Getting my husband to make out a Will was like pulling
teeth... it took 5 years to get him to do it. Now we have moved back to
Texas from another state (Colorado). Will the Colorado Wills do, or do we
need to make out new ones, which he refuses to do? E.B.
Although the legal concept behind Wills and probate is similar
throughout the U.S., each state has unique procedures that should be
honored. Ideally, you can convince your husband to replace the Colorado
Wills with new Texas Wills that include these provisions:
1. Independent Administration. Texas law allows a Will’s maker to waive
court supervision of the Executor. This makes the process faster, simpler
and less expensive. The wording in your Texas Wills should be: "My
Executor shall not be required to take any action in any Court in the
administration of my estate other than the probating of this Will and the
filing of any inventory, appraisement and list of claims required."

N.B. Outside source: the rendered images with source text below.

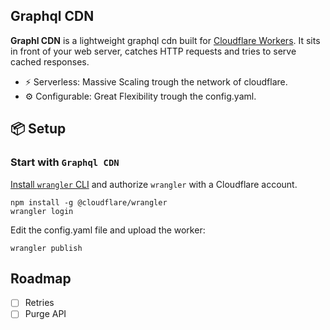 ## Graphql CDN

**Graphl CDN** is a lightweight graphql cdn built for [Cloudflare Workers](https://workers.cloudflare.com). It sits in front of your web server, catches HTTP requests and tries to serve cached responses.

- ⚡ Serverless: Massive Scaling trough the network of cloudflare.
- ⚙️ Configurable: Great Flexibility trough the config.yaml.

## 📦 Setup

### Start with `Graphql CDN`

[Install `wrangler` CLI](https://github.com/cloudflare/wrangler#installation) and authorize `wrangler` with a Cloudflare account.

```console
npm install -g @cloudflare/wrangler
wrangler login
```

Edit the config.yaml file and upload the worker:

```console
wrangler publish
```

## Roadmap

- [ ] Retries
- [ ] Purge API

2. Waiver of Bond. Texas requires an Executor to post a bond to obtain
letters testamentary, but a Will's maker can waive the bond. Bonding can
be expensive, and it slows down the process. Most people choose a
trustworthy person as Executor, so most people waive the bond. This waiver
must be specifically stated in the Will.
3. Self-Proof. When you die, you can no longer tell the Judge that your
Will is authentic. State law allows the Judge to accept a Will with a
"self-proving affidavit" attached. The recites that all the formalities of
creating the Will were followed, and it is signed by the Will maker and
two witnesses, and is notarized.
If your husband refuses to update his Will, his legal Will from
Colorado is also recognized as a legal Will in Texas. It just won't be as
cost effective or a speedy to probate the Will after he dies.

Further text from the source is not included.